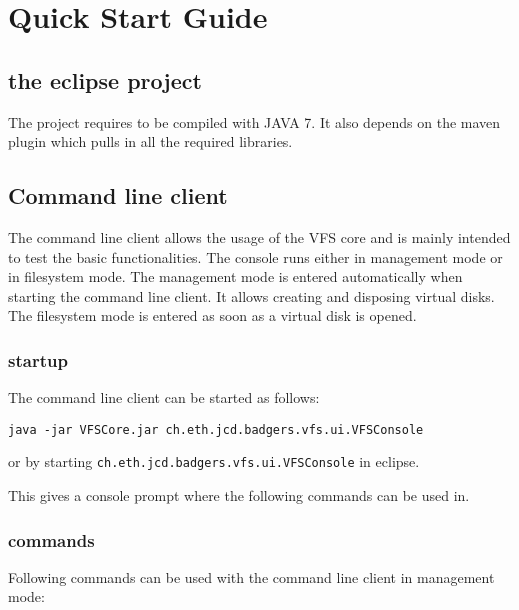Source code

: 

\section{Quick Start Guide}


\subsection{the eclipse project}
The project requires to be compiled with JAVA 7. It also depends on the maven
plugin which pulls in all the required libraries.

\subsection{Command line client}

The command line client allows the usage of the VFS core and is mainly intended
to test the basic functionalities. The console runs either in  management mode
or in filesystem mode. The management mode is entered automatically when
starting the command line client. It allows creating and disposing virtual
disks. The filesystem mode is entered as soon as a virtual disk is opened.


\subsubsection{startup}
The command line client can be started as follows:

\begin{verbatim}
java -jar VFSCore.jar ch.eth.jcd.badgers.vfs.ui.VFSConsole
\end{verbatim}

or by starting \verb|ch.eth.jcd.badgers.vfs.ui.VFSConsole| in eclipse.



This gives a console prompt where the following commands can be used in.

\subsubsection{commands}
Following commands can be used with the command line client in management mode:

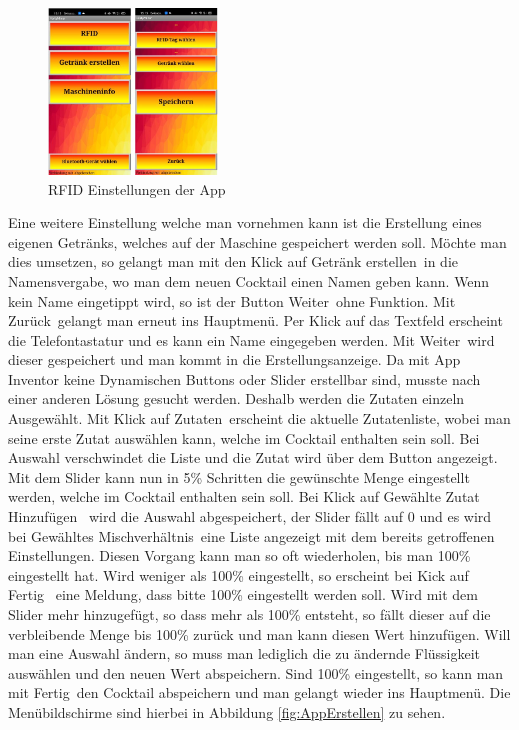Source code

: \begin{figure}[h!]
	\centering
	\includegraphics[width=0.4\textwidth]{graphics/AppRFID}
	\caption{RFID Einstellungen der App}
	\label{fig:AppRFID}
\end{figure}

Eine weitere Einstellung welche man vornehmen kann ist die Erstellung eines eigenen Getränks, welches auf der Maschine gespeichert werden soll. Möchte man dies umsetzen, so gelangt man mit den Klick auf \flqq Getränk erstellen\frqq~in die Namensvergabe, wo man dem neuen Cocktail einen Namen geben kann. Wenn kein Name eingetippt wird, so ist der Button \flqq Weiter\frqq~ohne Funktion. Mit \flqq Zurück\frqq~gelangt man erneut ins Hauptmenü. Per Klick auf das Textfeld erscheint die Telefontastatur und es kann ein Name eingegeben werden. Mit \flqq Weiter\frqq~wird dieser gespeichert und man kommt in die Erstellungsanzeige. Da mit App Inventor keine Dynamischen Buttons oder Slider erstellbar sind, musste nach einer anderen Lösung gesucht werden. Deshalb werden die Zutaten einzeln Ausgewählt. Mit Klick auf \flqq Zutaten\frqq~erscheint die aktuelle Zutatenliste, wobei man seine erste Zutat auswählen kann, welche im Cocktail enthalten sein soll. Bei Auswahl verschwindet die Liste und die Zutat wird über dem Button angezeigt. Mit dem Slider kann nun in 5\% Schritten die gewünschte Menge eingestellt werden, welche im Cocktail enthalten sein soll. Bei Klick auf \flqq Gewählte Zutat Hinzufügen\frqq~ wird die Auswahl abgespeichert, der Slider fällt auf 0 und es wird bei \flqq Gewähltes Mischverhältnis\frqq~eine Liste angezeigt mit dem bereits getroffenen Einstellungen. Diesen Vorgang kann man so oft wiederholen, bis man 100\% eingestellt hat. Wird weniger als 100\% eingestellt, so erscheint bei Kick auf \flqq Fertig\frqq~ eine Meldung, dass bitte 100\% eingestellt werden soll. Wird mit dem Slider mehr hinzugefügt, so dass mehr als 100\% entsteht, so fällt dieser auf die verbleibende Menge bis 100\% zurück und man kann diesen Wert hinzufügen. Will man eine Auswahl ändern, so muss man lediglich die zu ändernde Flüssigkeit auswählen und den neuen Wert abspeichern. Sind 100\% eingestellt, so kann man mit \flqq Fertig\frqq~den Cocktail abspeichern und man gelangt wieder ins Hauptmenü. Die Menübildschirme sind hierbei in Abbildung \ref{fig:AppErstellen} zu sehen.\\

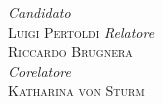 \documentclass[12pt, a4paper]{book}
\begin{document}
\begin{titlepage}
	\vspace{3cm}
	\begin{multicols}{2}
	\noindent
	\textsl{Candidato} \\
	\textsc{Luigi Pertoldi}
	\columnbreak
	\flushright
	\textsl{Relatore} \\
	\textsc{Riccardo Brugnera} \\
	\vspace{5mm}
	\textsl{Corelatore} \\
	\textsc{Katharina von Sturm}
	\end{multicols}
\end{titlepage}
\tableofcontents




\end{document}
________________________________________
— What you will do —
Take every line above carrying "management" and return it.

— Solution to this task —
to test the basic functionalities. The console runs either in  management mode
or in filesystem mode. The management mode is entered automatically when
Following commands can be used with the command line client in management mode:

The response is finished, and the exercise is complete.